## PROVIDED ENTRIES
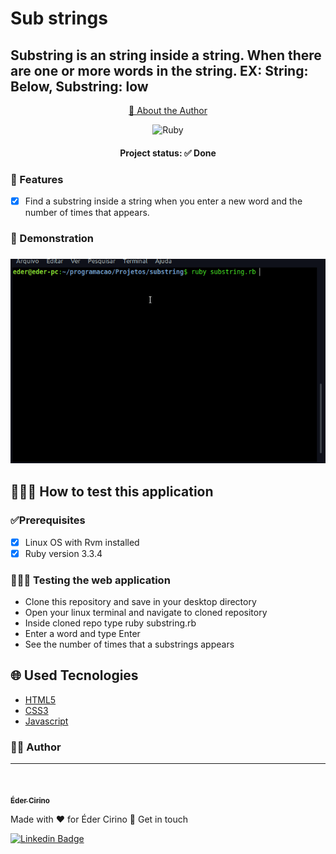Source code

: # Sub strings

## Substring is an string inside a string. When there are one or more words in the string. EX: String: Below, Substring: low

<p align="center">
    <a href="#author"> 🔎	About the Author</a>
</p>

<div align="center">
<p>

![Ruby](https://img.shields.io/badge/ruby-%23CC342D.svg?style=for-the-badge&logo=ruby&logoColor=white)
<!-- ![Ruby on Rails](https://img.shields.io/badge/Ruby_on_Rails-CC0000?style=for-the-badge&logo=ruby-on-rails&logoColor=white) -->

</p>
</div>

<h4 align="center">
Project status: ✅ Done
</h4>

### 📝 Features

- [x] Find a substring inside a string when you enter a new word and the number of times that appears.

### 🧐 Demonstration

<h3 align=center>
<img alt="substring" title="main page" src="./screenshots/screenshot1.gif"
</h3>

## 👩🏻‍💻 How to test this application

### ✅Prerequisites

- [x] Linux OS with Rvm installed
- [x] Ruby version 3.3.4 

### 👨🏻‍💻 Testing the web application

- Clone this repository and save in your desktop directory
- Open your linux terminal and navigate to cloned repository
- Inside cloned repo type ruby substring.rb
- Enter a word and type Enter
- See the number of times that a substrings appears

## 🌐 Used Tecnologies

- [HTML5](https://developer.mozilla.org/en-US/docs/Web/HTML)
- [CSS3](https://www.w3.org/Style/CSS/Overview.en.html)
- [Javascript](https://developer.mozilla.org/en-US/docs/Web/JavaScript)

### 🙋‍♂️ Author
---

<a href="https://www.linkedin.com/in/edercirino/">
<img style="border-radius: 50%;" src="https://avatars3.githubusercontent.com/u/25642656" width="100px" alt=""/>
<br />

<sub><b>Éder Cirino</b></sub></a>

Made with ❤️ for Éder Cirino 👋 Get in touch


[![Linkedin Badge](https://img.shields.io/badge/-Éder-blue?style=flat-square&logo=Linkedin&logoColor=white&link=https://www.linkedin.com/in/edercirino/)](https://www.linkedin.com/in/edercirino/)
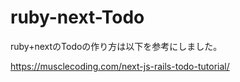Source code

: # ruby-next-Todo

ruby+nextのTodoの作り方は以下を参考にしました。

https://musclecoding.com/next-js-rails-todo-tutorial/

* * *

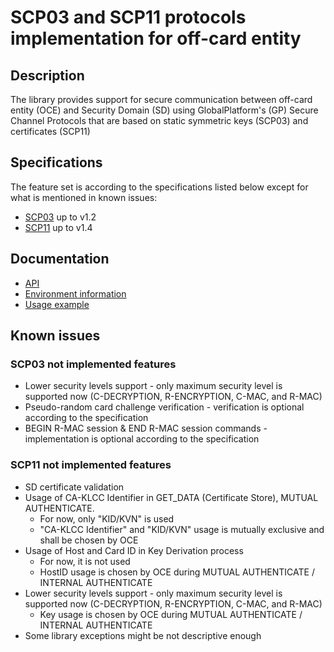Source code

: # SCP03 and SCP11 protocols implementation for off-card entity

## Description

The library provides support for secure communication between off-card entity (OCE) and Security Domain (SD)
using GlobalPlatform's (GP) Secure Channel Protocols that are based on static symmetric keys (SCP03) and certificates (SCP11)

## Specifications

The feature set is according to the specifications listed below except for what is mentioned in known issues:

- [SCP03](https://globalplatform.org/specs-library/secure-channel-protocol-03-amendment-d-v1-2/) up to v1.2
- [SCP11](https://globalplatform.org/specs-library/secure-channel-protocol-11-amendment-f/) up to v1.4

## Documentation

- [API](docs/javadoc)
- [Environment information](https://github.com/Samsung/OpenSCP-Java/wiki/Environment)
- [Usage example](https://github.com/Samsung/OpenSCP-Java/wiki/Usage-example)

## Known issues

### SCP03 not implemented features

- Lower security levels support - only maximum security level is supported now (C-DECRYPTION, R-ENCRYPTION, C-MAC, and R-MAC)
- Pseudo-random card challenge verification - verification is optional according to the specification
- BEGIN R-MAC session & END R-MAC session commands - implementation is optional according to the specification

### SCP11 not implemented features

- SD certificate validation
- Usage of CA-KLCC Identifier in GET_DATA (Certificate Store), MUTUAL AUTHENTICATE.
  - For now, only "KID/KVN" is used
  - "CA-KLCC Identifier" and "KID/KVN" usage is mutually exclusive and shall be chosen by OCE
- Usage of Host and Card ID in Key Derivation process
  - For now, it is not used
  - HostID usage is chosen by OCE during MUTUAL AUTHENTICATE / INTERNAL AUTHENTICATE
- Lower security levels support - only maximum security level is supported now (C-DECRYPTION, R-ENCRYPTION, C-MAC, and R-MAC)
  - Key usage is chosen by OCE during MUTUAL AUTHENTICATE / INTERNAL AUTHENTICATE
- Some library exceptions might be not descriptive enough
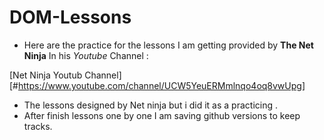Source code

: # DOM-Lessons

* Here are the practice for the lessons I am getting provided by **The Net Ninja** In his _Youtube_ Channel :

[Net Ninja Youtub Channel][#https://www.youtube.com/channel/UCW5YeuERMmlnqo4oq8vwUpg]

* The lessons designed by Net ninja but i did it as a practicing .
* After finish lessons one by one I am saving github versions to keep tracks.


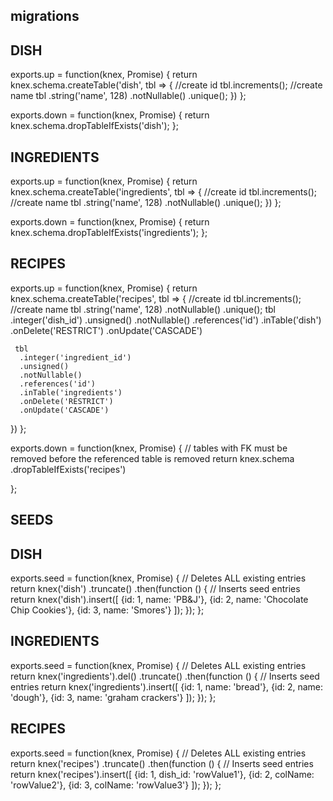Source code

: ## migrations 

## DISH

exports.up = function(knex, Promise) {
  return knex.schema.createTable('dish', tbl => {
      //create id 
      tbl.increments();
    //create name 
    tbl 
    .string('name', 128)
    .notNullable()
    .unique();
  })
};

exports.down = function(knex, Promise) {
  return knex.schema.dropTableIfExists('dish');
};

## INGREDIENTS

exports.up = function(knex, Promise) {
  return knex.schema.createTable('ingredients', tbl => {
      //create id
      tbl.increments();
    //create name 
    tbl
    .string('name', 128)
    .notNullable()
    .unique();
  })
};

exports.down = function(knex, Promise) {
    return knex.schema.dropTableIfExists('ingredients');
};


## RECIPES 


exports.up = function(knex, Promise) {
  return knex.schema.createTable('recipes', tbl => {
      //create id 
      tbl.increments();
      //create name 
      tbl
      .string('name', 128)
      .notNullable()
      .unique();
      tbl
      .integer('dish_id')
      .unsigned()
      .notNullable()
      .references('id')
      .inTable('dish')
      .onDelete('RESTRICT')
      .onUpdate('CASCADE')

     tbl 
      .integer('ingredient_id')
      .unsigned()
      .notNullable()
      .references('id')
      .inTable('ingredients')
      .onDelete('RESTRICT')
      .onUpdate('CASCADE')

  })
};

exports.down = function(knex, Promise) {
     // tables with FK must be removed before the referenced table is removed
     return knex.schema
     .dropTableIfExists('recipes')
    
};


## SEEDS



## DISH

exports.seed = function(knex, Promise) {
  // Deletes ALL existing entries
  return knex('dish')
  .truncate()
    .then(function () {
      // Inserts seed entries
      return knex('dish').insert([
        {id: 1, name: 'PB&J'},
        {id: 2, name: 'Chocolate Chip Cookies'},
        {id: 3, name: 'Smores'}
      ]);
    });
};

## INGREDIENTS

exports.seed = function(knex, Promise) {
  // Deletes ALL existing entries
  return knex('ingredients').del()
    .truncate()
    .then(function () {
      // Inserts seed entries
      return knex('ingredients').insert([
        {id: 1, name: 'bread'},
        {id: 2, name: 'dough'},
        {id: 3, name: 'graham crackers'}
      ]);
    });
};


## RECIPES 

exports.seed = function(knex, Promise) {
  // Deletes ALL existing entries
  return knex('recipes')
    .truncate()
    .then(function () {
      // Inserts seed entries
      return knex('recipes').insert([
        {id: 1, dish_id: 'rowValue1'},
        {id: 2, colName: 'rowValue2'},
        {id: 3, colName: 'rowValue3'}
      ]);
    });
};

==

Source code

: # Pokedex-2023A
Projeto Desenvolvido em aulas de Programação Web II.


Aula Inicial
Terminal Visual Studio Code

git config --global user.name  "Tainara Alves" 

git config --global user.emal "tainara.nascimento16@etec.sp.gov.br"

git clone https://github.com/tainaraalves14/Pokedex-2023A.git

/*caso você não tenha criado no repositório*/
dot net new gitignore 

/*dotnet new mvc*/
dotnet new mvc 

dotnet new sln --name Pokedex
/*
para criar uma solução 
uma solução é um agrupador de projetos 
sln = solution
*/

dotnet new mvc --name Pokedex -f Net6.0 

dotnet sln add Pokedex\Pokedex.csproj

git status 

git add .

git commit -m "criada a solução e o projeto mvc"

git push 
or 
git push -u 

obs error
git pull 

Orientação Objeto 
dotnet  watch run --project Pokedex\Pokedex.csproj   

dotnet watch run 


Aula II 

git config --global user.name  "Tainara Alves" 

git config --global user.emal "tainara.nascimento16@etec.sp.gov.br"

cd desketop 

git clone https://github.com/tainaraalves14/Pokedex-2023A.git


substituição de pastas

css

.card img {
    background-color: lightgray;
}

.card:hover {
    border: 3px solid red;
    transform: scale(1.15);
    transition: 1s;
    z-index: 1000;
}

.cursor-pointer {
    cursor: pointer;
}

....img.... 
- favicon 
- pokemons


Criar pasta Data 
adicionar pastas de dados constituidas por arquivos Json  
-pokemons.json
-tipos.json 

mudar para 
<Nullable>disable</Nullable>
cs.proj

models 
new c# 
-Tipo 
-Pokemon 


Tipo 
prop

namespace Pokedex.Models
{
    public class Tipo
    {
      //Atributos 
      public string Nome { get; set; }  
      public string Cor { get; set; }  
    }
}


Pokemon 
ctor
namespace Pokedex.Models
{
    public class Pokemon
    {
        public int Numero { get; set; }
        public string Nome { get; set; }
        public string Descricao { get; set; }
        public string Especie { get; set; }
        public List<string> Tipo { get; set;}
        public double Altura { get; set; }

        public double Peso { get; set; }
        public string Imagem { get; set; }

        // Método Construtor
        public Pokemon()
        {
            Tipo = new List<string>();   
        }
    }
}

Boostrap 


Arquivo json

## WHAT YOU NEED TO DO
Give again, word for word, every line of the listing above from the one with "be chosen by OCE" to the one with "- HostID usage", both inclusive, and nothing beyond them.

## RESPONSE TO THIS TASK
  - "CA-KLCC Identifier" and "KID/KVN" usage is mutually exclusive and shall be chosen by OCE
- Usage of Host and Card ID in Key Derivation process
  - For now, it is not used
  - HostID usage is chosen by OCE during MUTUAL AUTHENTICATE / INTERNAL AUTHENTICATE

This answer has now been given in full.